Release 10 skunks on your yard they will eat the ants and also dethatch your lawn at the same time. If you also have grubs they will eat them also and poke holes in your lawn to allow for better water intake. :lol:


----------



## safetreehunt (Oct 1, 2003)

25 years ago my father was trying to get rid of ants at our cabin. He had some Clordane left over just after the ban and used it all around the perimeter of the cabin. We still don't have any ants in that cabin even now. :tdo12: No wonder they took that stuff off the market.

good luck, There's also an ant powder for outside ants that is usually available from most hardwares. That worked for me.


----------



## mpatmcg (May 3, 2005)

You might want to try to sprinkle some Borax laundry soap over the affected area. That was the suggestion my dad gave me when we had them coming into our house. I sprinkled some outside, near the threshold of the front door, and they've stopped coming in from there.Mike


----------



## multibeard (Mar 3, 2002)

They took the arsinic [sp] out of Terro.

To many wives lacing the old man's coffee with it.

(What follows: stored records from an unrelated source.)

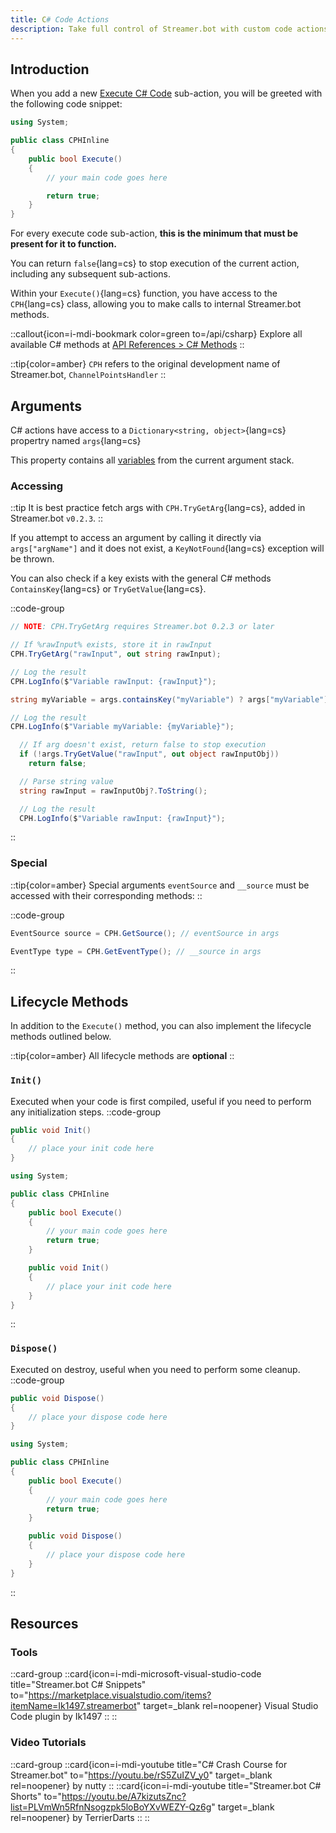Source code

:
 ```yaml
---
title: C# Code Actions
description: Take full control of Streamer.bot with custom code actions.
---
```


## Introduction
When you add a new [Execute C# Code](/api/sub-actions/core/csharp/execute-csharp-code) sub-action, you will be greeted with the following code snippet:

```cs [Execute C# Code Action]
using System;

public class CPHInline
{
    public bool Execute()
    {
        // your main code goes here

        return true;
    }
}
```

For every execute code sub-action, **this is the minimum that must be present for it to function.**

You can return `false`{lang=cs} to stop execution of the current action, including any subsequent sub-actions.

Within your `Execute()`{lang=cs} function, you have access to the `CPH`{lang=cs} class, allowing you to make calls to internal Streamer.bot methods.

::callout{icon=i-mdi-bookmark color=green to=/api/csharp}
Explore all available C# methods at [API References > C# Methods](/api/csharp)
::

::tip{color=amber}
`CPH` refers to the original development name of Streamer.bot, `ChannelPointsHandler`
::


## Arguments
C# actions have access to a `Dictionary<string, object>`{lang=cs} propertry named `args`{lang=cs}

This property contains all [variables](/guide/variables) from the current argument stack.

### Accessing
::tip
It is best practice fetch args with `CPH.TryGetArg`{lang=cs}, added in Streamer.bot `v0.2.3`.
::

If you attempt to access an argument by calling it directly via `args["argName"]` and it does not exist, a `KeyNotFound`{lang=cs} exception will be thrown.

You can also check if a key exists with the general C# methods `ContainsKey`{lang=cs} or `TryGetValue`{lang=cs}.

::code-group
  ```cs [TryGetArg]
  // NOTE: CPH.TryGetArg requires Streamer.bot 0.2.3 or later

  // If %rawInput% exists, store it in rawInput
  CPH.TryGetArg("rawInput", out string rawInput);

  // Log the result
  CPH.LogInfo($"Variable rawInput: {rawInput}");
  ```

  ```cs [ContainsKey]
  string myVariable = args.containsKey("myVariable") ? args["myVariable"] : null;

  // Log the result
  CPH.LogInfo($"Variable myVariable: {myVariable}");
  ```

  ```cs [TryGetValue]
    // If arg doesn't exist, return false to stop execution
    if (!args.TryGetValue("rawInput", out object rawInputObj))
      return false;

    // Parse string value
    string rawInput = rawInputObj?.ToString();

    // Log the result
    CPH.LogInfo($"Variable rawInput: {rawInput}");
  ```
::

### Special
::tip{color=amber}
Special arguments `eventSource` and `__source` must be accessed with their corresponding methods:
::

::code-group
  ```cs [CPH GetSource]
  EventSource source = CPH.GetSource(); // eventSource in args
  ```
  ```cs [CPH GetEventType]
  EventType type = CPH.GetEventType(); // __source in args
  ```
::


## Lifecycle Methods
In addition to the `Execute()` method, you can also implement the lifecycle methods outlined below.

::tip{color=amber}
All lifecycle methods are **optional**
::

### `Init()`
Executed when your code is first compiled, useful if you need to perform any initialization steps.
::code-group
  ```cs [Method]
  public void Init()
  {
      // place your init code here
  }
  ```
  ```cs [Example]
  using System;

  public class CPHInline
  {
      public bool Execute()
      {
          // your main code goes here
          return true;
      }

      public void Init()
      {
          // place your init code here
      }
  }
  ```
::

### `Dispose()`
Executed on destroy, useful when you need to perform some cleanup.
::code-group
  ```cs [Method]
  public void Dispose()
  {
      // place your dispose code here
  }
  ```
  ```cs [Example]
  using System;

  public class CPHInline
  {
      public bool Execute()
      {
          // your main code goes here
          return true;
      }

      public void Dispose()
      {
          // place your dispose code here
      }
  }
  ```
::

## Resources
### Tools
::card-group
  ::card{icon=i-mdi-microsoft-visual-studio-code title="Streamer.bot C# Snippets" to="https://marketplace.visualstudio.com/items?itemName=Ik1497.streamerbot" target=_blank rel=noopener}
  Visual Studio Code plugin by Ik1497
  ::
::

### Video Tutorials
::card-group
  ::card{icon=i-mdi-youtube title="C# Crash Course for Streamer.bot" to="https://youtu.be/rS5ZuIZV_y0" target=_blank rel=noopener}
  by nutty
  ::
  ::card{icon=i-mdi-youtube title="Streamer.bot C# Shorts" to="https://youtu.be/A7kizutsZnc?list=PLVmWn5RfnNsogzpk5loBoYXvWEZY-Qz6g" target=_blank rel=noopener}
  by TerrierDarts
  ::
::
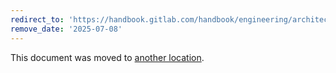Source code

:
 ```yaml
---
redirect_to: 'https://handbook.gitlab.com/handbook/engineering/architecture/design-documents/rapid_diffs/'
remove_date: '2025-07-08'
---
```


This document was moved to [another location](https://handbook.gitlab.com/handbook/engineering/architecture/design-documents/rapid_diffs/).

<!-- This redirect file can be deleted after <2025-07-08>. -->
<!-- Redirects that point to other docs in the same project expire in three months. -->
<!-- Redirects that point to docs in a different project or site (for example, link is not relative and starts with `https:`) expire in one year. -->
<!-- Before deletion, see: https://docs.gitlab.com/ee/development/documentation/redirects.html -->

I bought a supply of the old terro before it went off the market. I also got a divorce


----------



## FIJI (May 15, 2003)

http://www.pestcontroldirect.co.uk/acatalog/Pest_Control_Direct__Ants_57.html


----------



## skulldugary (Apr 12, 2003)

We had a real problem with those big black ants and I used Spectracide spray(for ants) around the foundation of the house and garage and it has done a great job of getting rid of them,suppose to be pet friendly too I think.


----------



## Backlash (May 27, 2001)

Three parts borax one part sugar. They will take it back to the nest and kill. Also in the spring omce a month for 3 months at the start of each month pour ammonia around the foundation of your home, this will keep em out of the house.


----------



## kingfisher 11 (Jan 26, 2000)

Inside the house has not been a problem, as of yet. I have had very few enter the house. I have thrown everything at them for the local stores, with no success.


----------



## mb (Jan 10, 2001)

I had some ants around the house foundation. I used some clorox bleach, haven't seen them since.
mb


----------



## kingfisher 11 (Jan 26, 2000)

I have only had a few ants come in the house. I tried spectrcide a few days ago and it really knocked them down outside. Although it did not totally eliminate all of them. I will go around and hit the areas again today. Hopefully a few good doses will make them dissappear.

I did hit a few areas with bleach also. I may put some in my sprayer and go around the foundation also.


----------